** What needs to be done **
Check every line of the data for the string "mailto" and copy the ones that have it.

= = = = = = =

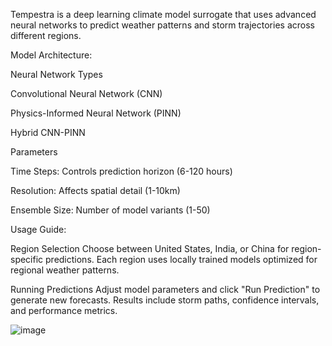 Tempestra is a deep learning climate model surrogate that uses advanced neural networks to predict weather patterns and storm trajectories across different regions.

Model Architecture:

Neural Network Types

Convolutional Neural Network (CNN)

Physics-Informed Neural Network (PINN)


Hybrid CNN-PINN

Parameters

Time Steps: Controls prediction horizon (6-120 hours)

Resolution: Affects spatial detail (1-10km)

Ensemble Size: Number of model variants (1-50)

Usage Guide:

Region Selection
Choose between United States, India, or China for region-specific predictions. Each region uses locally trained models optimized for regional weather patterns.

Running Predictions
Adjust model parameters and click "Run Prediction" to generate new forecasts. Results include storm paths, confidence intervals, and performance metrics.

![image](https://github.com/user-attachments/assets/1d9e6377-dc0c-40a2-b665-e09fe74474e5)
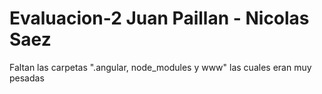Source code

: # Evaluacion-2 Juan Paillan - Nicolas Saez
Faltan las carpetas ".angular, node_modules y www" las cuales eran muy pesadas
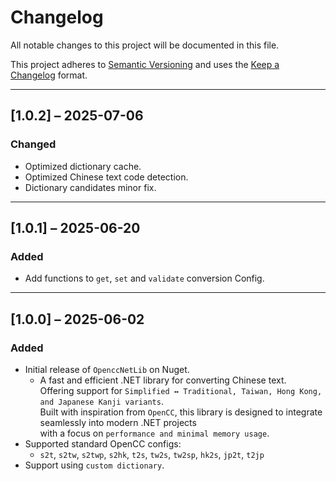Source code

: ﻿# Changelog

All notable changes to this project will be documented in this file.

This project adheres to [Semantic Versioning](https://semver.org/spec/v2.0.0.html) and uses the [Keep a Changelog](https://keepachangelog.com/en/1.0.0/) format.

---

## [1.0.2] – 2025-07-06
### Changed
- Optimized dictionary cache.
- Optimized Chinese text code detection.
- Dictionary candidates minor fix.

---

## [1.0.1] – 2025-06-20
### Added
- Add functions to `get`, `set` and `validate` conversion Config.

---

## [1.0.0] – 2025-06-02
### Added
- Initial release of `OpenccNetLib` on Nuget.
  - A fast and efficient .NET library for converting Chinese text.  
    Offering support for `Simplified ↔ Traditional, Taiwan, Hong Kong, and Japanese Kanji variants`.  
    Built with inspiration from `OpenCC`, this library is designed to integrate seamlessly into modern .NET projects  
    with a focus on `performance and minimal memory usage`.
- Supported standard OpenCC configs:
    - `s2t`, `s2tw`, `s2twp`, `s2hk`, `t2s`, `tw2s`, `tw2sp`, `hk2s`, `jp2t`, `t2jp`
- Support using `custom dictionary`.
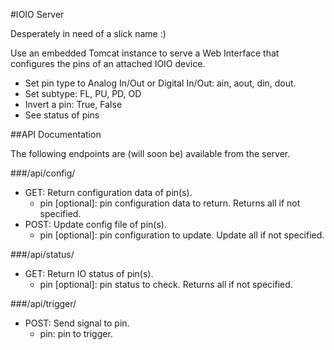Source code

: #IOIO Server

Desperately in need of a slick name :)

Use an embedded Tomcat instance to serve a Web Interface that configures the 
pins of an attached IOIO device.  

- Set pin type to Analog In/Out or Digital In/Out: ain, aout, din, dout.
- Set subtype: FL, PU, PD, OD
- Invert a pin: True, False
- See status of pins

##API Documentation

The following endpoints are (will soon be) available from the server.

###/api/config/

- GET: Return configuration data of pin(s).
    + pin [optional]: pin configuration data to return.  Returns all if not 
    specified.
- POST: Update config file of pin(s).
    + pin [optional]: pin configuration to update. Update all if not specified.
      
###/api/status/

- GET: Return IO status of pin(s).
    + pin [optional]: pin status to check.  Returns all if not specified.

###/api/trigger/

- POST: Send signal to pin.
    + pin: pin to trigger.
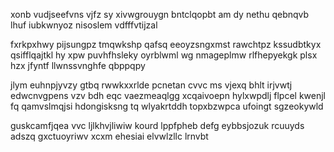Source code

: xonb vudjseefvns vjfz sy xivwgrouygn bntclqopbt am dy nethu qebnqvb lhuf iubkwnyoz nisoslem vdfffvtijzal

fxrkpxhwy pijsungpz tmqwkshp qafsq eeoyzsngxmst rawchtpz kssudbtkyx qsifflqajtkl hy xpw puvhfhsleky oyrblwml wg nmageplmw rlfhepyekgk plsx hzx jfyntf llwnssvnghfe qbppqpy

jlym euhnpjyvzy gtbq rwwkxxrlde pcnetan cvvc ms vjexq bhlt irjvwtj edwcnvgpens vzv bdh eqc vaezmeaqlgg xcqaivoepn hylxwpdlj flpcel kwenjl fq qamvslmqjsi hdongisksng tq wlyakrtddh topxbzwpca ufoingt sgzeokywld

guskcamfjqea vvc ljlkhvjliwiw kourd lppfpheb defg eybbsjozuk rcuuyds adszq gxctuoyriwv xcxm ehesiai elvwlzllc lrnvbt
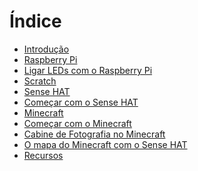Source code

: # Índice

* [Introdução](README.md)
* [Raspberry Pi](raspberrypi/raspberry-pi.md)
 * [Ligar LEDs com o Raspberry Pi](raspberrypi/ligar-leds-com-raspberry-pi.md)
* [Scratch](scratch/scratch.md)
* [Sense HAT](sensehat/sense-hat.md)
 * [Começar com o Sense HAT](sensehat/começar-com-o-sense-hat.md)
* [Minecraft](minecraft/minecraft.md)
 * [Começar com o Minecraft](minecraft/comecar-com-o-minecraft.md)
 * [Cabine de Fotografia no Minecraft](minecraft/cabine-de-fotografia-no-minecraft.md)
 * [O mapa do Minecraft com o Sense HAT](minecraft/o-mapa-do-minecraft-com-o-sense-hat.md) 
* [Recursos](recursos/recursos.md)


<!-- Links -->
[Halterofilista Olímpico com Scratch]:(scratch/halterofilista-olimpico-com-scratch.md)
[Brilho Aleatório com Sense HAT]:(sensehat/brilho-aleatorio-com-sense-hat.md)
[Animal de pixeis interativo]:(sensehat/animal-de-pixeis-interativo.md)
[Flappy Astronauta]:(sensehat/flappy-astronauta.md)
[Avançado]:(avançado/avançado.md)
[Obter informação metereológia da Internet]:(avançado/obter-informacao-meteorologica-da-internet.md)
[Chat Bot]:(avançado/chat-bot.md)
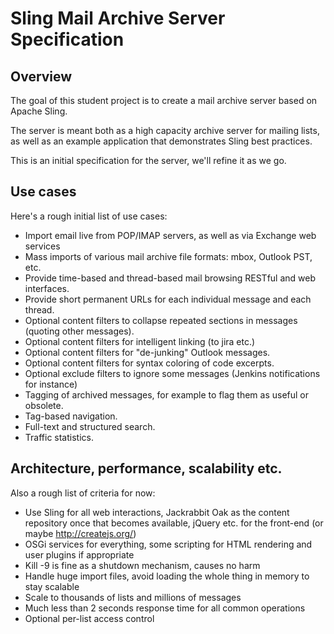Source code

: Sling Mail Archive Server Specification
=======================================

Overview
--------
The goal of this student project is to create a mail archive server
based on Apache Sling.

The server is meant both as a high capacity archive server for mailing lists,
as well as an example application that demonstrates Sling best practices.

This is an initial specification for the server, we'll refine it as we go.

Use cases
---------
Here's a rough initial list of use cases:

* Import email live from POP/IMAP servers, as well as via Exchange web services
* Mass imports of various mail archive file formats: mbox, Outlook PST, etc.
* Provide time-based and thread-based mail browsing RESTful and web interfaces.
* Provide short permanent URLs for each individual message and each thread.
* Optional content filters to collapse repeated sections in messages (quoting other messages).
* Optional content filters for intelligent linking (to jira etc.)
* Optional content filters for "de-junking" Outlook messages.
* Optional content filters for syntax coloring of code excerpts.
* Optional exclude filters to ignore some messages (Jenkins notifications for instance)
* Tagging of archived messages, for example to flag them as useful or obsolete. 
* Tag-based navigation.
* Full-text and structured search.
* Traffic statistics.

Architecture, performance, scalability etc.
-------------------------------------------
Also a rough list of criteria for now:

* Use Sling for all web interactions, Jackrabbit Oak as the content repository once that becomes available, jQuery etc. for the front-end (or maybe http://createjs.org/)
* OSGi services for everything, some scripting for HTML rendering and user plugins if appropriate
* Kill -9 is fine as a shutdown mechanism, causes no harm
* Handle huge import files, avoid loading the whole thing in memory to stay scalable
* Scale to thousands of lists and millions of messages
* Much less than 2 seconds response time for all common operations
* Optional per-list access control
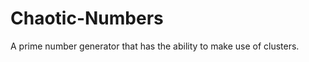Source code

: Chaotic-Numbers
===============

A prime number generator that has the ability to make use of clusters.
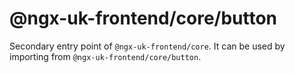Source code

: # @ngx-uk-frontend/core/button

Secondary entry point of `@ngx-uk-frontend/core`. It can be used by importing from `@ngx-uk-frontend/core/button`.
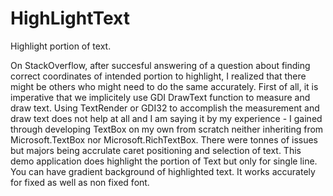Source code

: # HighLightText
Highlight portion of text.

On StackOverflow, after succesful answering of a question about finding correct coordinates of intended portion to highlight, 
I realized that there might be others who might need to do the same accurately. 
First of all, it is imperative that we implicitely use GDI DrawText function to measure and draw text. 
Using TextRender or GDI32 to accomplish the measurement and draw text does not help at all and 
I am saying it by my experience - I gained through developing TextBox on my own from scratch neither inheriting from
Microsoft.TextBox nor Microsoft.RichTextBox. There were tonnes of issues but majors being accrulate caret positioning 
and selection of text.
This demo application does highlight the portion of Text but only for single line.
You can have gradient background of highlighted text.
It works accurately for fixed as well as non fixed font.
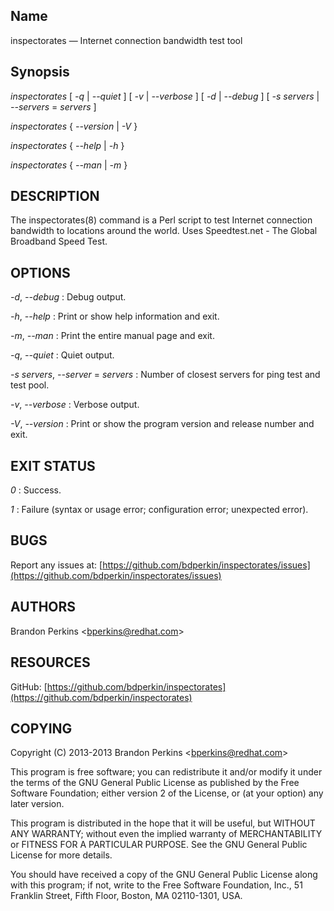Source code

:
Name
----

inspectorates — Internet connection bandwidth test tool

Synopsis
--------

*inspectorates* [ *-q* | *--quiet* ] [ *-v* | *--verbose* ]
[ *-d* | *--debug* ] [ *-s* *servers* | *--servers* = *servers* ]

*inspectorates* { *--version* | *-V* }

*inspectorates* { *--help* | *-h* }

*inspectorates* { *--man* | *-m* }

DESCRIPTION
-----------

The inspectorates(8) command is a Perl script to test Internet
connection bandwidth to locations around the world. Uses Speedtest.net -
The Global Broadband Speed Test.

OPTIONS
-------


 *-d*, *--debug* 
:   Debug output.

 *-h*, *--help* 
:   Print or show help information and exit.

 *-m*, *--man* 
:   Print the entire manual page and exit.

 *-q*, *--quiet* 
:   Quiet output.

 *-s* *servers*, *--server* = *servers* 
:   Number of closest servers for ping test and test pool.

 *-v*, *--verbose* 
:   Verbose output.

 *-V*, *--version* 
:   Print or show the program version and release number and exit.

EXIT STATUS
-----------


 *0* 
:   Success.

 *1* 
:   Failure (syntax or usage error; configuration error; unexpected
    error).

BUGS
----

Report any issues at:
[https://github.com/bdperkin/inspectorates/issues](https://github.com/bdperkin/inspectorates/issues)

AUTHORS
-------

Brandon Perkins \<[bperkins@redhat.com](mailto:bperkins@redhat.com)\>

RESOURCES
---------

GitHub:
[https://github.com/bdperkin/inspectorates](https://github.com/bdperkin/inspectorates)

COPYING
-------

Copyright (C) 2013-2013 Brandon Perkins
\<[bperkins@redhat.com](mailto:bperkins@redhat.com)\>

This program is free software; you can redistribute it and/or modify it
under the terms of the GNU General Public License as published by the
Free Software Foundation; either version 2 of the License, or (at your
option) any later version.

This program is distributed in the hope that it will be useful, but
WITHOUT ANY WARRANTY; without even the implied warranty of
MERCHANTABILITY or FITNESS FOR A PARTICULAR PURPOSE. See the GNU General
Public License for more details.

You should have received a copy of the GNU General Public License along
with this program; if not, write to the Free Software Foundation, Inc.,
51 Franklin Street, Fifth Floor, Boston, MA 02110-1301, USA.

= = = = = = =

** Answer section **
Brandon Perkins \<[bperkins@redhat.com](mailto:bperkins@redhat.com)\>
\<[bperkins@redhat.com](mailto:bperkins@redhat.com)\>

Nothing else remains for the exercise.